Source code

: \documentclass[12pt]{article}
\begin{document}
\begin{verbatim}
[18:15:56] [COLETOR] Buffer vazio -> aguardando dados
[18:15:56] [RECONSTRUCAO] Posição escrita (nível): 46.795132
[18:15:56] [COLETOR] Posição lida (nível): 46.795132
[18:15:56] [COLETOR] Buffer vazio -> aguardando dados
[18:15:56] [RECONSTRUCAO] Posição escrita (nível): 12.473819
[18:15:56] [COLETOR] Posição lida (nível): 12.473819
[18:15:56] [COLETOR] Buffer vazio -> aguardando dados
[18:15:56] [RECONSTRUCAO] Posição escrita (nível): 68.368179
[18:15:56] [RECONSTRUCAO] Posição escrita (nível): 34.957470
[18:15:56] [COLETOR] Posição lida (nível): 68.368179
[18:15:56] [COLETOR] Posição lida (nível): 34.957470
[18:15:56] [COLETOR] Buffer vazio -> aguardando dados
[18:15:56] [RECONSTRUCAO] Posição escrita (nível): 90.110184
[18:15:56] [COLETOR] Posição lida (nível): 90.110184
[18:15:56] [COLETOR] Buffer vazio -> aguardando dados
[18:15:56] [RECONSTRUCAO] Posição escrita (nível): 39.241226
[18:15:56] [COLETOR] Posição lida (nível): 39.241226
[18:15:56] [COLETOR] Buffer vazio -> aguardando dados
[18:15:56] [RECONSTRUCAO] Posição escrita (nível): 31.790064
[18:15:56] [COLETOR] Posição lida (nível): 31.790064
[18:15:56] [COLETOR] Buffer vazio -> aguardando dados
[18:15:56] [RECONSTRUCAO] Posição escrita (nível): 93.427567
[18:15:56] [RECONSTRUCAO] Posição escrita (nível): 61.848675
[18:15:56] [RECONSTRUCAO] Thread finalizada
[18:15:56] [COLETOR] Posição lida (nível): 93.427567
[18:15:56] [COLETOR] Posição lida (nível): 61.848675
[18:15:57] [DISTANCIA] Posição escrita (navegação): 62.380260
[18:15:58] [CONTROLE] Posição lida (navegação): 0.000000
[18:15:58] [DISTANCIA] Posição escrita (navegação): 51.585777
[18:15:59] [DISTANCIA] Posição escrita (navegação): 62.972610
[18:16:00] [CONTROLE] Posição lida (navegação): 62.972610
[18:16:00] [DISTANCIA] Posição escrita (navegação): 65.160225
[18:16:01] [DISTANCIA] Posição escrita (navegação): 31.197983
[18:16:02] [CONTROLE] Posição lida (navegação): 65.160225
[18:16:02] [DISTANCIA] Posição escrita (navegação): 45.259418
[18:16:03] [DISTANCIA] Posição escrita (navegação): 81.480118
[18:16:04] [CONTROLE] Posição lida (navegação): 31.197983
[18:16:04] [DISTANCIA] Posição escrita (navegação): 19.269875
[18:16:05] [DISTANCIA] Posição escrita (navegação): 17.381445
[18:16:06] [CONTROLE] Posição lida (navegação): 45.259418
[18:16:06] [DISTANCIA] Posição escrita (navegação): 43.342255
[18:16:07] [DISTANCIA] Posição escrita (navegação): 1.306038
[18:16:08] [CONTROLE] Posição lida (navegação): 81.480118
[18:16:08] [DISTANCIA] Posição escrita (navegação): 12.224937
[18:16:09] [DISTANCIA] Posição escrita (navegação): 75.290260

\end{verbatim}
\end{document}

★ ★ ★ ★ ★ ★ ★

▸ TASK
From the listing above, the lines starting with the one that has "[18:15:57] [DISTANCIA] Posição" and running through the one that has "[18:15:59] [DISTANCIA] Posição" should be copied exactly, ends included.

▸ ANSWER AREA
[18:15:57] [DISTANCIA] Posição escrita (navegação): 62.380260
[18:15:58] [CONTROLE] Posição lida (navegação): 0.000000
[18:15:58] [DISTANCIA] Posição escrita (navegação): 51.585777
[18:15:59] [DISTANCIA] Posição escrita (navegação): 62.972610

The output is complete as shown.